_Supplied records_.

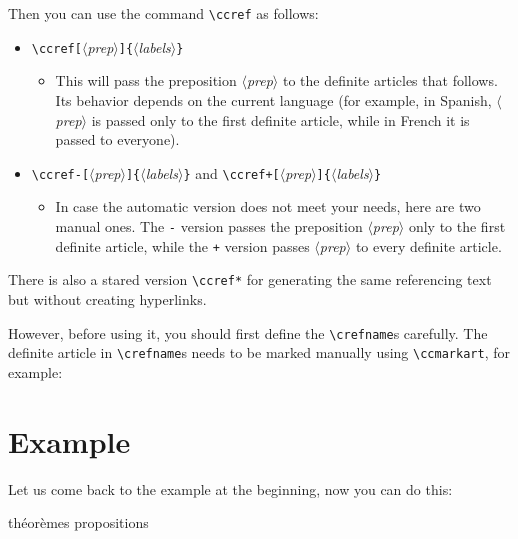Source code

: \documentclass[classical]{einfart}
\providecommand{\meta}[1]{$\langle${\normalfont\itshape#1}$\rangle$}
\newenvironment{tip}[1][Tip]{%
    \LocallyStopLineNumbers%
    \begin{tcolorbox}[breakable,
        enhanced,
        width = \textwidth,
        colback = paper, colbacktitle = paper,
        colframe = gray!50, boxrule=0.2mm,
        coltitle = black,
        fonttitle = \sffamily,
        attach boxed title to top left = {yshift=-\tcboxedtitleheight/2, xshift=.5cm},
        boxed title style = {boxrule=0pt, colframe=paper},
        before skip = 0.3cm,
        after skip = 0.3cm,
        top = 3mm,
        bottom = 3mm,
        title={\scshape\sffamily #1}]%
}{\end{tcolorbox}\ResumeLineNumbers}
\begin{document}
Then you can use the command \lstinline|\ccref| as follows:
\begin{itemize}
    \item \lstinline|\ccref[|\meta{prep}\lstinline|]{|\meta{labels}\lstinline|}|
    \begin{itemize}
        \item This will pass the preposition \meta{prep} to the definite articles that follows. Its behavior depends on the current language (for example, in Spanish, \meta{prep} is passed only to the first definite article, while in French it is passed to everyone).
    \end{itemize}
    \item \lstinline|\ccref-[|\meta{prep}\lstinline|]{|\meta{labels}\lstinline|}| and \lstinline|\ccref+[|\meta{prep}\lstinline|]{|\meta{labels}\lstinline|}|
    \begin{itemize}
        \item In case the automatic version does not meet your needs, here are two manual ones. The \verb|-| version passes the preposition \meta{prep} only to the first definite article, while the \verb|+| version passes \meta{prep} to every definite article.
    \end{itemize}
\end{itemize}

\begin{tip}
    There is also a stared version \lstinline|\ccref*| for generating the same referencing text but without creating hyperlinks.
\end{tip}

However, before using it, you should first define the \lstinline|\crefname|s carefully. The definite article in \lstinline|\crefname|s needs to be marked manually using \lstinline|\ccmarkart|, for example:

\begin{code}
\end{code}


\section{Example}

Let us come back to the example at the beginning, now you can do this:

\begin{code}
                  { théorèmes}
                      { propositions}
\end{code}
\end{document}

_What is needed_. Filter the entries down to the lines with the word "boxed" in them.

_Completed exercise_.
        attach boxed title to top left = {yshift=-\tcboxedtitleheight/2, xshift=.5cm},
        boxed title style = {boxrule=0pt, colframe=paper},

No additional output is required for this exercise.